Prediction of Late Payments Using Decision Tree-Based Algorithms

Arthur Flor
5 min readNov 25, 2021

Divide and conquer

Here I am, another post on decision trees. Unlike my first experience, this project was exciting and full of ideas throughout its process, and of course, more motivating. I’m currently at the beginning of my PhD, and this project was carried out in a class at the beginning of the year (2021), but it is worth mentioning it in a post. If you are interested, the link to the project and paper:

What are Decision Trees?

Just to have an overview, a decision tree is a data structure in which the combination of conditions (nodes) leads to a decision (leaf node). So you use machine learning to build the best decision tree based on the data you have.

What is Invoice-to-Cash?

The project context refers to late payments in the business area. One of the processes I had the opportunity to read was about Invoice-to-Cash. This process involves the actions of a company to receive payment. Thus, it is essential for the financial stability of any company, given the collection of accounts receivable as its main activity. So imagine we have the following questions:

How long will the customer take to pay me? Will the customer pay me after the due date or sooner? Will the customer pay me?

With that in mind, it’s common for managers to want some answer and then take action involving the company’s capital.

Dataset

Unfortunately, the dataset is private. However, I can mention that it brings information about customer purchases, such as dates, values, customers, and related companies. In total, there were 2.7 million records initially, considering January 2018 to February 2021.

The step I consider most important is the processing and transformation of data (Fig. 1). Here you can adapt/improve according to your scenario.

First, we have the dataset and data extraction. In this step, I made some filters related to the business rule and removed features that didn’t add to the project context.

Second, outlier detection. It is necessary to carefully analyze possible outliers and, at the same time, validate with the business team.

Third, grouping the data. This step is dataset-specific (I think), as a customer can make multiple purchases on the same day. So we want to group customer invoices by day.
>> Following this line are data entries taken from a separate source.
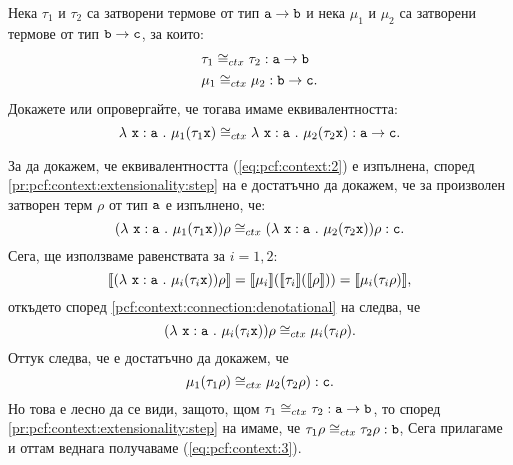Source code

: \begin{problem}

  
  Нека $\tau_1$ и $\tau_2$ са затворени термове от тип $\texttt{a}\to\texttt{b}$ и
  нека $\mu_1$ и $\mu_2$ са затворени термове от тип $\texttt{b}\to\texttt{c}$, за които:
  \begin{align*}
    & \tau_1 \cong_{ctx} \tau_2 : \texttt{a}\to\texttt{b}\\
    & \mu_1 \cong_{ctx} \mu_2 : \texttt{b}\to\texttt{c}.
  \end{align*}
  Докажете или опровергайте, че тогава имаме еквивалентността:
  \begin{equation}
    \label{eq:pcf:context:2}
    \lambda~\texttt{x}:\texttt{a}~.~{\mu_1(\tau_1 \texttt{x})} \cong_{ctx} \lambda~\texttt{x}:\texttt{a}~.~{\mu_2(\tau_2 \texttt{x})} : \texttt{a}\to\texttt{c}.
  \end{equation}
\end{problem}
\begin{hint}
  За да докажем, че еквивалентността (\ref{eq:pcf:context:2}) е изпълнена, според \ref{pr:pcf:context:extensionality:step} на  е достатъчно да докажем, че за произволен затворен терм $\rho$ от тип $\texttt{a}$ е изпълнено, че:
  \[(\lambda~\texttt{x}:\texttt{a}~.~{\mu_1(\tau_1 \texttt{x})})\rho \cong_{ctx} (\lambda~\texttt{x}:\texttt{a}~.~{\mu_2(\tau_2 \texttt{x})})\rho : \texttt{c}.\]
  Сега, ще използваме равенствата за $i = 1,2$:
  \[\llbracket{(\lambda~\texttt{x}:\texttt{a}~.~{\mu_i(\tau_i \texttt{x})})\rho}\rrbracket= \llbracket{\mu_i}\rrbracket(\llbracket{\tau_i}\rrbracket(\llbracket{\rho}\rrbracket)) = \llbracket{\mu_i(\tau_i \rho)}\rrbracket,\]
  откъдето според \ref{pcf:context:connection:denotational} на  следва, че
  \[(\lambda~\texttt{x}:\texttt{a}~.~{\mu_i(\tau_i \texttt{x})})\rho \cong_{ctx} \mu_i(\tau_i \rho).\]
  Оттук следва, че е достатъчно да докажем, че
  \begin{equation}
    \label{eq:pcf:context:3}
    \mu_1(\tau_1 \rho) \cong_{ctx} \mu_2(\tau_2 \rho) : \texttt{c}.
  \end{equation}
  Но това е лесно да се види, защото, щом $\tau_1 \cong_{ctx} \tau_2 : \texttt{a}\to\texttt{b}$,
  то според \ref{pr:pcf:context:extensionality:step} на  имаме, че
  $\tau_1\rho \cong_{ctx} \tau_2\rho : \texttt{b}$,
  Сега прилагаме  и оттам веднага получаваме (\ref{eq:pcf:context:3}).
\end{hint}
Fourth, historical data. At this point, I generate features related to customer history for each purchase day. In other words, new features related to his past were added for every purchase. This step is essential because we will add relevant information, such as the customer’s financial situation, average customer delay, purchase frequency, etc.

Fifth, time-related information. Finally, the date features are converted to numerical values to find gaps between the purchase and due date, days left until the end of the month, etc.
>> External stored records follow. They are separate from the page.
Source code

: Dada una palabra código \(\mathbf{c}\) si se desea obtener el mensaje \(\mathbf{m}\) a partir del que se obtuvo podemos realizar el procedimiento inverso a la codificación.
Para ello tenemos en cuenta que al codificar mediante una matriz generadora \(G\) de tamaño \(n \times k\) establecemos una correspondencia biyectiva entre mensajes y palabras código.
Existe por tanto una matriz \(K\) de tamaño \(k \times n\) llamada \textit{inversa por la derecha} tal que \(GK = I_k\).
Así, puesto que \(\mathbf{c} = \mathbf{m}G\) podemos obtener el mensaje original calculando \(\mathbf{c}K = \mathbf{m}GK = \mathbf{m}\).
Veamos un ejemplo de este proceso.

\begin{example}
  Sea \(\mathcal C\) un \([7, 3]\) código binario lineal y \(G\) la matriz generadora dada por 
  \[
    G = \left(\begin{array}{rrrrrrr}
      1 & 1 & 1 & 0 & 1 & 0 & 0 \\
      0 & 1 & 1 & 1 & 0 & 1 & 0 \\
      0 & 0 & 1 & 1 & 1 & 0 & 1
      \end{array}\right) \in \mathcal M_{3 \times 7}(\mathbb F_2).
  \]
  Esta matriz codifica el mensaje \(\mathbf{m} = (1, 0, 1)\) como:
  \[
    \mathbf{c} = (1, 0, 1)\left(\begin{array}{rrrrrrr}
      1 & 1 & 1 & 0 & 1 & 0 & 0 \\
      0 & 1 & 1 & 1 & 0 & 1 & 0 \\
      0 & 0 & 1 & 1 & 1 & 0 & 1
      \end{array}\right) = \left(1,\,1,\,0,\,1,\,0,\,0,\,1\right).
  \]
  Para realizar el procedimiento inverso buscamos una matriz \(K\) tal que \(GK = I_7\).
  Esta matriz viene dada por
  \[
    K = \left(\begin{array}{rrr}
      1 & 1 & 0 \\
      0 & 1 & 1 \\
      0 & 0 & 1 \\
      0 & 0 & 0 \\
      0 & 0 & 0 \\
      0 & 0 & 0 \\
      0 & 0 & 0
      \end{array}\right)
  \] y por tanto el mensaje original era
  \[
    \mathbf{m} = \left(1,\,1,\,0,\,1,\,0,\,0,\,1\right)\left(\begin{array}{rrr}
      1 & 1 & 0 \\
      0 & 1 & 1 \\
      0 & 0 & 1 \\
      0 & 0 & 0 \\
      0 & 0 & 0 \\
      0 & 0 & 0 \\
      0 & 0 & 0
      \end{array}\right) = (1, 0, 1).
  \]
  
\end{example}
Fig. 1: Pre-processing steps

Experiment

As a proposed solution for the project, I split the problem into 3 steps (Fig. 2). The first is to identify the invoices that will be paid late. The second is to identify the invoices that will be paid after the due month. Third, estimate how many days are late after the due month. In this way, we were able to bring more information to the results, improving decision-making.

Fig. 2: Steps for the experiment

We can say that for each defined step, the complete experiment was carried out: selection of features, search for hyperparameters (grid search), training with cross-validation, testing, and evaluation (Fig. 3).

Fig. 3: Overview of the experiment performed

Finally, 8 decision tree models were used. Here, the important thing is to realize that: classification models were used for steps 1 and 2; and step 3, regression. The 8 models were: (i) Bagging; (ii) Balanced Bagging; (iii) Random Forest; (iv) Balanced Random Forest; (v) AdaBoost; (vi) Gradient Boosting; (vii) RUSBoost; e (viii) XGBoost.

Results

In step 1, a total of 13,123 records were tested (Fig. 4). Just to remind you, step 1 refers to predicting the invoices that will be paid late. In a way, the models got pretty close results, but XGBoost did better throughout the experiment.

Fig. 4: Step 1 results (P = Precision, R = Recall, F = F1-Score)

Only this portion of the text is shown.